* **DATA UNDER STUDY**:
-- Opening Marker --
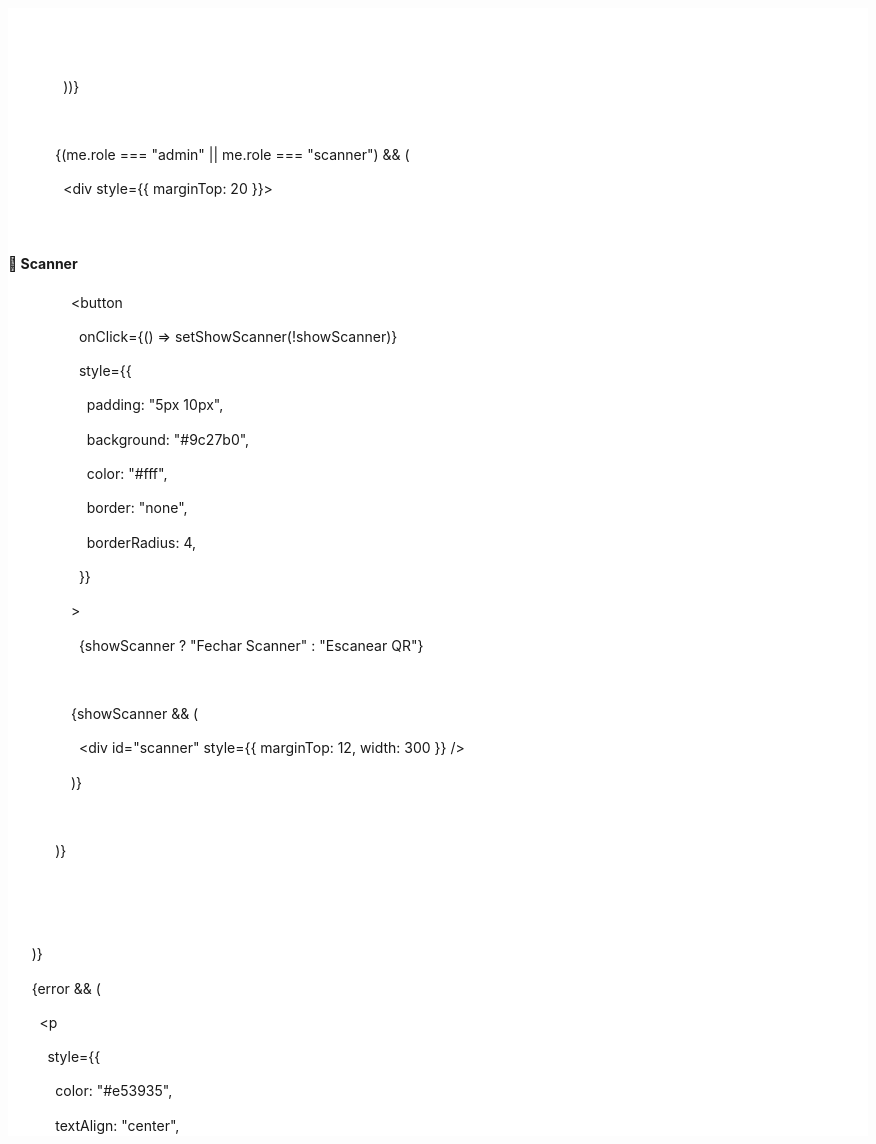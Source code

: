                   </div>

                </div>

              ))}

            </div>

            {(me.role === "admin" || me.role === "scanner") && (

              <div style={{ marginTop: 20 }}>

                <h4>👮 Scanner</h4>

                <button

                  onClick={() => setShowScanner(!showScanner)}

                  style={{

                    padding: "5px 10px",

                    background: "#9c27b0",

                    color: "#fff",

                    border: "none",

                    borderRadius: 4,

                  }}

                >

                  {showScanner ? "Fechar Scanner" : "Escanear QR"}

                </button>

                {showScanner && (

                  <div id="scanner" style={{ marginTop: 12, width: 300 }} />

                )}

              </div>

            )}

          </div>

        </section>

      )}

  

      {error && (

        <p

          style={{

            color: "#e53935",

            textAlign: "center",
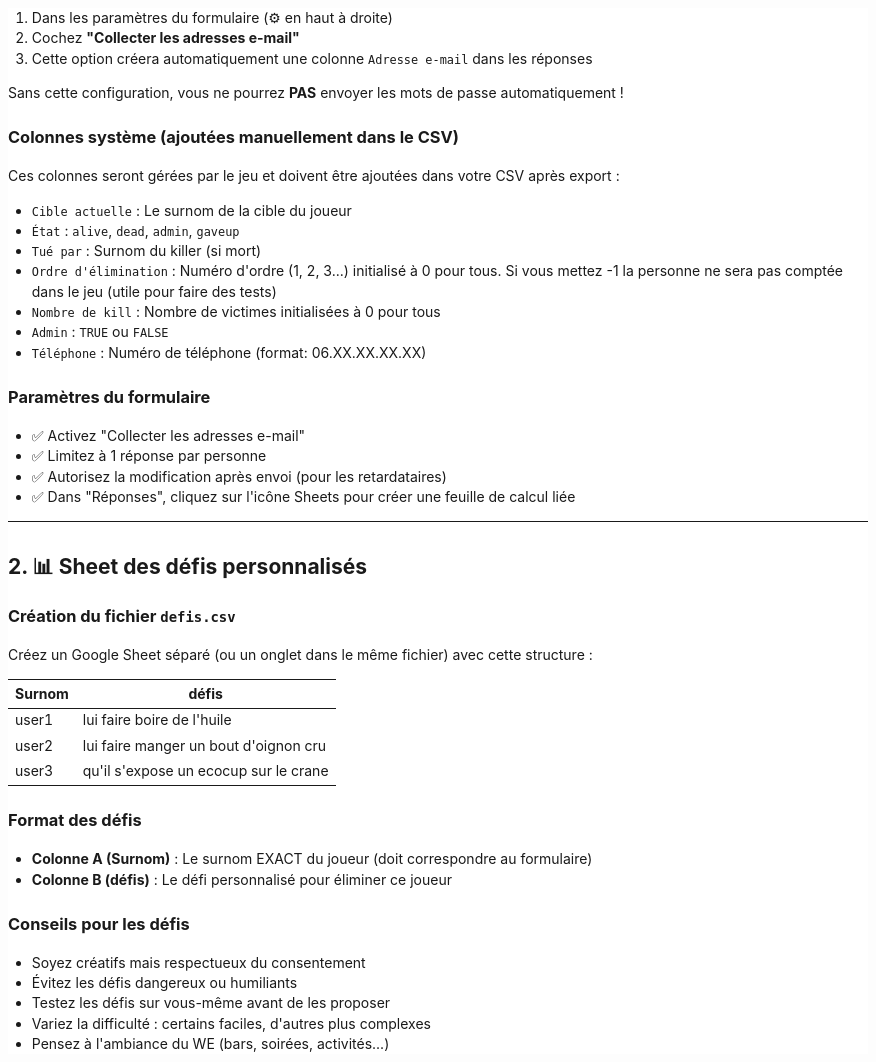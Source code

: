 1. Dans les paramètres du formulaire (⚙️ en haut à droite)
2. Cochez **"Collecter les adresses e-mail"**
3. Cette option créera automatiquement une colonne `Adresse e-mail` dans les réponses

Sans cette configuration, vous ne pourrez **PAS** envoyer les mots de passe automatiquement !

### Colonnes système (ajoutées manuellement dans le CSV)

Ces colonnes seront gérées par le jeu et doivent être ajoutées dans votre CSV après export :

- `Cible actuelle` : Le surnom de la cible du joueur
- `État` : `alive`, `dead`, `admin`, `gaveup`
- `Tué par` : Surnom du killer (si mort)
- `Ordre d'élimination` : Numéro d'ordre (1, 2, 3...) initialisé à 0 pour tous. Si vous mettez -1 la personne ne sera pas comptée dans le jeu (utile pour faire des tests)
- `Nombre de kill` : Nombre de victimes initialisées à 0 pour tous
- `Admin` : `TRUE` ou `FALSE`
- `Téléphone` : Numéro de téléphone (format: 06.XX.XX.XX.XX)

### Paramètres du formulaire

- ✅ Activez "Collecter les adresses e-mail"
- ✅ Limitez à 1 réponse par personne
- ✅ Autorisez la modification après envoi (pour les retardataires)
- ✅ Dans "Réponses", cliquez sur l'icône Sheets pour créer une feuille de calcul liée

---

## 2. 📊 Sheet des défis personnalisés

### Création du fichier `defis.csv`

Créez un Google Sheet séparé (ou un onglet dans le même fichier) avec cette structure :

| Surnom | défis |
|--------|-------|
| user1 | lui faire boire de l'huile |
| user2 | lui faire manger un bout d'oignon cru |
| user3 | qu'il s'expose un ecocup sur le crane |

### Format des défis

- **Colonne A (Surnom)** : Le surnom EXACT du joueur (doit correspondre au formulaire)
- **Colonne B (défis)** : Le défi personnalisé pour éliminer ce joueur

### Conseils pour les défis

- Soyez créatifs mais respectueux du consentement
- Évitez les défis dangereux ou humiliants
- Testez les défis sur vous-même avant de les proposer
- Variez la difficulté : certains faciles, d'autres plus complexes
- Pensez à l'ambiance du WE (bars, soirées, activités...)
-- Closing Marker --
* **PROMPT**: May I have only the lines from the start of the data through the line containing "### Création du", both included, reproduced exactly and without the pictures?

* **YOUR RESPONSE**:
Source code

:                   </div>

                </div>

              ))}

            </div>

            {(me.role === "admin" || me.role === "scanner") && (

              <div style={{ marginTop: 20 }}>

                <h4>👮 Scanner</h4>

                <button

                  onClick={() => setShowScanner(!showScanner)}

                  style={{

                    padding: "5px 10px",

                    background: "#9c27b0",

                    color: "#fff",

                    border: "none",

                    borderRadius: 4,

                  }}

                >

                  {showScanner ? "Fechar Scanner" : "Escanear QR"}

                </button>

                {showScanner && (

                  <div id="scanner" style={{ marginTop: 12, width: 300 }} />

                )}

              </div>

            )}

          </div>

        </section>

      )}

  

      {error && (

        <p

          style={{

            color: "#e53935",

            textAlign: "center",
Source code

: 1. Dans les paramètres du formulaire (⚙️ en haut à droite)
2. Cochez **"Collecter les adresses e-mail"**
3. Cette option créera automatiquement une colonne `Adresse e-mail` dans les réponses

Sans cette configuration, vous ne pourrez **PAS** envoyer les mots de passe automatiquement !

### Colonnes système (ajoutées manuellement dans le CSV)

Ces colonnes seront gérées par le jeu et doivent être ajoutées dans votre CSV après export :

- `Cible actuelle` : Le surnom de la cible du joueur
- `État` : `alive`, `dead`, `admin`, `gaveup`
- `Tué par` : Surnom du killer (si mort)
- `Ordre d'élimination` : Numéro d'ordre (1, 2, 3...) initialisé à 0 pour tous. Si vous mettez -1 la personne ne sera pas comptée dans le jeu (utile pour faire des tests)
- `Nombre de kill` : Nombre de victimes initialisées à 0 pour tous
- `Admin` : `TRUE` ou `FALSE`
- `Téléphone` : Numéro de téléphone (format: 06.XX.XX.XX.XX)

### Paramètres du formulaire

- ✅ Activez "Collecter les adresses e-mail"
- ✅ Limitez à 1 réponse par personne
- ✅ Autorisez la modification après envoi (pour les retardataires)
- ✅ Dans "Réponses", cliquez sur l'icône Sheets pour créer une feuille de calcul liée

---

## 2. 📊 Sheet des défis personnalisés

### Création du fichier `defis.csv`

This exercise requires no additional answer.